[GIVEN DATA]

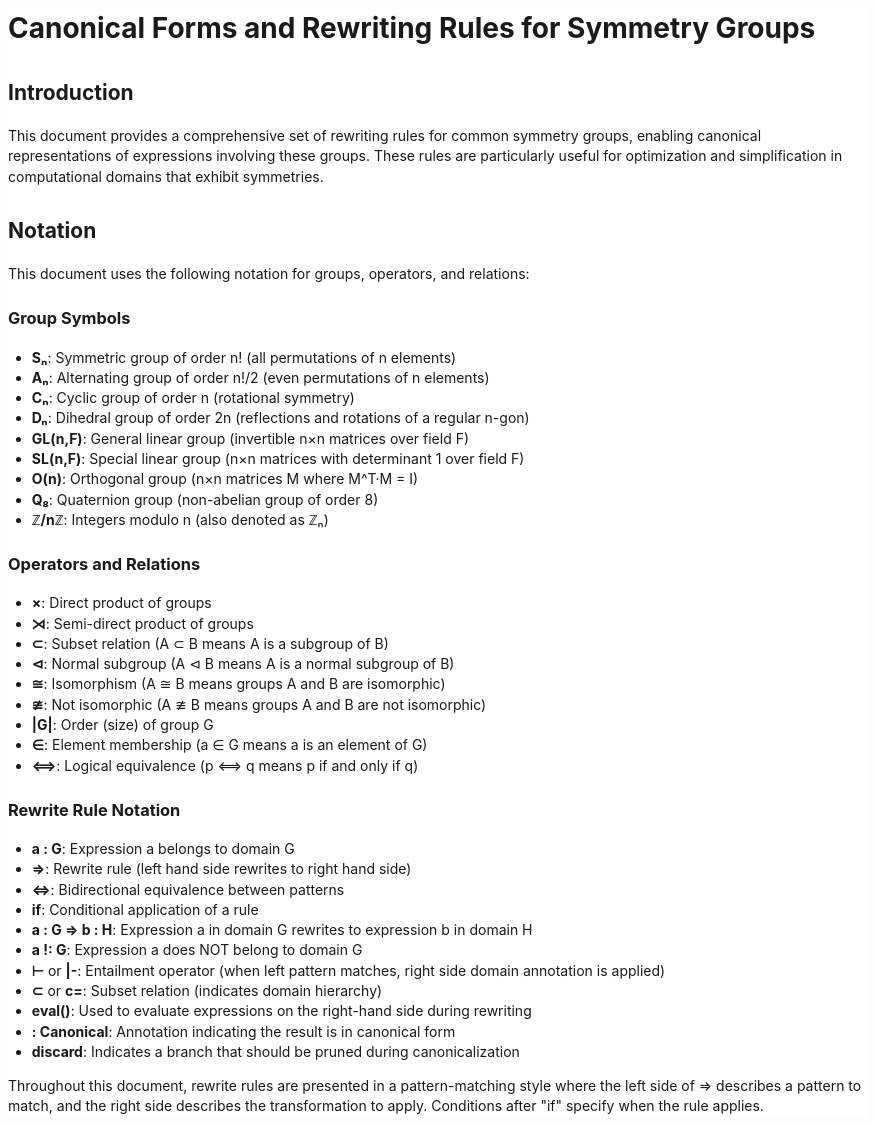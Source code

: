 # Canonical Forms and Rewriting Rules for Symmetry Groups

## Introduction

This document provides a comprehensive set of rewriting rules for common symmetry groups, enabling canonical representations of expressions involving these groups. These rules are particularly useful for optimization and simplification in computational domains that exhibit symmetries.

## Notation

This document uses the following notation for groups, operators, and relations:

### Group Symbols
- **Sₙ**: Symmetric group of order n! (all permutations of n elements)
- **Aₙ**: Alternating group of order n!/2 (even permutations of n elements)
- **Cₙ**: Cyclic group of order n (rotational symmetry)
- **Dₙ**: Dihedral group of order 2n (reflections and rotations of a regular n-gon)
- **GL(n,F)**: General linear group (invertible n×n matrices over field F)
- **SL(n,F)**: Special linear group (n×n matrices with determinant 1 over field F)
- **O(n)**: Orthogonal group (n×n matrices M where M^T·M = I)
- **Q₈**: Quaternion group (non-abelian group of order 8)
- **ℤ/nℤ**: Integers modulo n (also denoted as ℤₙ)

### Operators and Relations
- **×**: Direct product of groups
- **⋊**: Semi-direct product of groups
- **⊂**: Subset relation (A ⊂ B means A is a subgroup of B)
- **⊲**: Normal subgroup (A ⊲ B means A is a normal subgroup of B)
- **≅**: Isomorphism (A ≅ B means groups A and B are isomorphic)
- **≇**: Not isomorphic (A ≇ B means groups A and B are not isomorphic)
- **|G|**: Order (size) of group G
- **∈**: Element membership (a ∈ G means a is an element of G)
- **⟺**: Logical equivalence (p ⟺ q means p if and only if q)

### Rewrite Rule Notation
- **a : G**: Expression a belongs to domain G
- **=>**: Rewrite rule (left hand side rewrites to right hand side)
- **<=>**: Bidirectional equivalence between patterns
- **if**: Conditional application of a rule
- **a : G => b : H**: Expression a in domain G rewrites to expression b in domain H
- **a !: G**: Expression a does NOT belong to domain G
- **⊢** or **\|-**: Entailment operator (when left pattern matches, right side domain annotation is applied)
- **⊂** or **c=**: Subset relation (indicates domain hierarchy)
- **eval()**: Used to evaluate expressions on the right-hand side during rewriting
- **: Canonical**: Annotation indicating the result is in canonical form
- **discard**: Indicates a branch that should be pruned during canonicalization

Throughout this document, rewrite rules are presented in a pattern-matching style where the left side of => describes a pattern to match, and the right side describes the transformation to apply. Conditions after "if" specify when the rule applies.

[/GIVEN DATA]

## [TASK OBJECTIVE]
The range runs from the line with "### Operators and Relations" up to and including the line with "- **a : G => b : H**: Expression" in the listing above; please write out exactly those lines and nothing more.

## [PROBLEM SOLUTION]
### Operators and Relations
- **×**: Direct product of groups
- **⋊**: Semi-direct product of groups
- **⊂**: Subset relation (A ⊂ B means A is a subgroup of B)
- **⊲**: Normal subgroup (A ⊲ B means A is a normal subgroup of B)
- **≅**: Isomorphism (A ≅ B means groups A and B are isomorphic)
- **≇**: Not isomorphic (A ≇ B means groups A and B are not isomorphic)
- **|G|**: Order (size) of group G
- **∈**: Element membership (a ∈ G means a is an element of G)
- **⟺**: Logical equivalence (p ⟺ q means p if and only if q)

### Rewrite Rule Notation
- **a : G**: Expression a belongs to domain G
- **=>**: Rewrite rule (left hand side rewrites to right hand side)
- **<=>**: Bidirectional equivalence between patterns
- **if**: Conditional application of a rule
- **a : G => b : H**: Expression a in domain G rewrites to expression b in domain H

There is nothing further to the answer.